DATA FOR ANALYSIS ▸

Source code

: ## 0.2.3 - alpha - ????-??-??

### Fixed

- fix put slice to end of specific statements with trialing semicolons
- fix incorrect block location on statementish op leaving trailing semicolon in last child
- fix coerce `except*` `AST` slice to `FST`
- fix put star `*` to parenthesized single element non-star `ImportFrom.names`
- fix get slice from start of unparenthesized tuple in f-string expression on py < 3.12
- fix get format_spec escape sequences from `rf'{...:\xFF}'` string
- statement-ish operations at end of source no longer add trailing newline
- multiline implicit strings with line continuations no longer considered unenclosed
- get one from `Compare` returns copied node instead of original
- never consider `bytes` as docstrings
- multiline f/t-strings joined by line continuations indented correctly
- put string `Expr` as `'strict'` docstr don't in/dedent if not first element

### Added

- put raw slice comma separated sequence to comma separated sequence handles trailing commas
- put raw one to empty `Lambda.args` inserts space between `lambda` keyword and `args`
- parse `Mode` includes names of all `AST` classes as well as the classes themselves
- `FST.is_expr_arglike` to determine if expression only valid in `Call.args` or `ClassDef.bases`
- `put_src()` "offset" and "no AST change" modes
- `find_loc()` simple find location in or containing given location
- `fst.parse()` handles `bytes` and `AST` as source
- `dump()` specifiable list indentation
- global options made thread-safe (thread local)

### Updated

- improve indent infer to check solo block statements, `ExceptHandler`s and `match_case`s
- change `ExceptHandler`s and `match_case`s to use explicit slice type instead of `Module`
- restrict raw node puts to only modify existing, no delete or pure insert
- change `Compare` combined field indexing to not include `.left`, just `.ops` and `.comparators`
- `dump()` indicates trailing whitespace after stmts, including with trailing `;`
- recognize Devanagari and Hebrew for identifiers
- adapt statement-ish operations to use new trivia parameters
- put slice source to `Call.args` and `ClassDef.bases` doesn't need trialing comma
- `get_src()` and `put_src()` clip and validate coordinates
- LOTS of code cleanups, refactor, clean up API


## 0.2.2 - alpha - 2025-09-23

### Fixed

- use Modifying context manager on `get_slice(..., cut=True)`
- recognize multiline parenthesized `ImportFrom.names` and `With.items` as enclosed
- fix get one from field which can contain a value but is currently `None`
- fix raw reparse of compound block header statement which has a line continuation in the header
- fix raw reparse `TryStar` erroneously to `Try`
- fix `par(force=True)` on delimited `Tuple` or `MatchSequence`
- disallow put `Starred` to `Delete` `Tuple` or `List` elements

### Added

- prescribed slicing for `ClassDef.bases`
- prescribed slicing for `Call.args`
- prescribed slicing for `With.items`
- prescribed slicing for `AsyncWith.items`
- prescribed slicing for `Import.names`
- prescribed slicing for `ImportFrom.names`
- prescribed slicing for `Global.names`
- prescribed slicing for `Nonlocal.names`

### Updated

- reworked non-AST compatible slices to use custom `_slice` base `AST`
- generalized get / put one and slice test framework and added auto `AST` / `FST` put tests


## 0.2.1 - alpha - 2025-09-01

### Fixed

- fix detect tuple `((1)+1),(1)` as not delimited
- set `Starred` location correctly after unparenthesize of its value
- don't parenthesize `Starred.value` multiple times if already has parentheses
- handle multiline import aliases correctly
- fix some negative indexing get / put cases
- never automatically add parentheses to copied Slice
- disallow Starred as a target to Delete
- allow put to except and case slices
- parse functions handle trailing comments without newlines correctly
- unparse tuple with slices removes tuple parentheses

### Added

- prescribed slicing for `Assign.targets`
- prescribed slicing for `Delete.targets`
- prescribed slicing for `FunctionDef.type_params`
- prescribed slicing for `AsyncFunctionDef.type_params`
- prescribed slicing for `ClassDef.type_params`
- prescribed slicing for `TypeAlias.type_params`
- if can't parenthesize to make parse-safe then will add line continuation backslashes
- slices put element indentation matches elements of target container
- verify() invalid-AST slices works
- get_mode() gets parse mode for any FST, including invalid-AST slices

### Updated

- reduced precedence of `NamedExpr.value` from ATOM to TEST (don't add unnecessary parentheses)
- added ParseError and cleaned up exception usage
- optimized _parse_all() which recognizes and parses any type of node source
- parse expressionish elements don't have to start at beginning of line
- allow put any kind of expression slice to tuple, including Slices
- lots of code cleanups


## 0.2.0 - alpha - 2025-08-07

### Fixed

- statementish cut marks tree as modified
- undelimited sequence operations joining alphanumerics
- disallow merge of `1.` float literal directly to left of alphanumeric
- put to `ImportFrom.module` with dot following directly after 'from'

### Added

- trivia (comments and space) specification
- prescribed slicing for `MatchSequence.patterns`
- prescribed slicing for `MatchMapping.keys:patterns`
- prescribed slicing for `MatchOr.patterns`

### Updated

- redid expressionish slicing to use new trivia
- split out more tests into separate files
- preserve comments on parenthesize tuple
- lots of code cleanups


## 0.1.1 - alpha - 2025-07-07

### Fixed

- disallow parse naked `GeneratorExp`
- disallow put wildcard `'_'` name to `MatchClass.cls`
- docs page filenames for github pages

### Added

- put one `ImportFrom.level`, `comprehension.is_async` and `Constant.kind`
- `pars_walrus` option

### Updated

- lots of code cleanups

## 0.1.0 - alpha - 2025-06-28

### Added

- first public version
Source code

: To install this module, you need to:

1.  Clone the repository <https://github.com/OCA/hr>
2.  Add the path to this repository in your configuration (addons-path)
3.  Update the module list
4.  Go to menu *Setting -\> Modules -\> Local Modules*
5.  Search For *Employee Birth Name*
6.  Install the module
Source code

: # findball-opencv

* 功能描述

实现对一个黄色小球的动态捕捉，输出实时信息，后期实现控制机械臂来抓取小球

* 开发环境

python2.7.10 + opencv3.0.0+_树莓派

REQUIRED ACTION ▸
Give back every line from the beginning of the records through the line holding "- fix get format_spec", exactly as it reads, and leave out the rest.

ANSWER ▸
Source code

: ## 0.2.3 - alpha - ????-??-??

### Fixed

- fix put slice to end of specific statements with trialing semicolons
- fix incorrect block location on statementish op leaving trailing semicolon in last child
- fix coerce `except*` `AST` slice to `FST`
- fix put star `*` to parenthesized single element non-star `ImportFrom.names`
- fix get slice from start of unparenthesized tuple in f-string expression on py < 3.12
- fix get format_spec escape sequences from `rf'{...:\xFF}'` string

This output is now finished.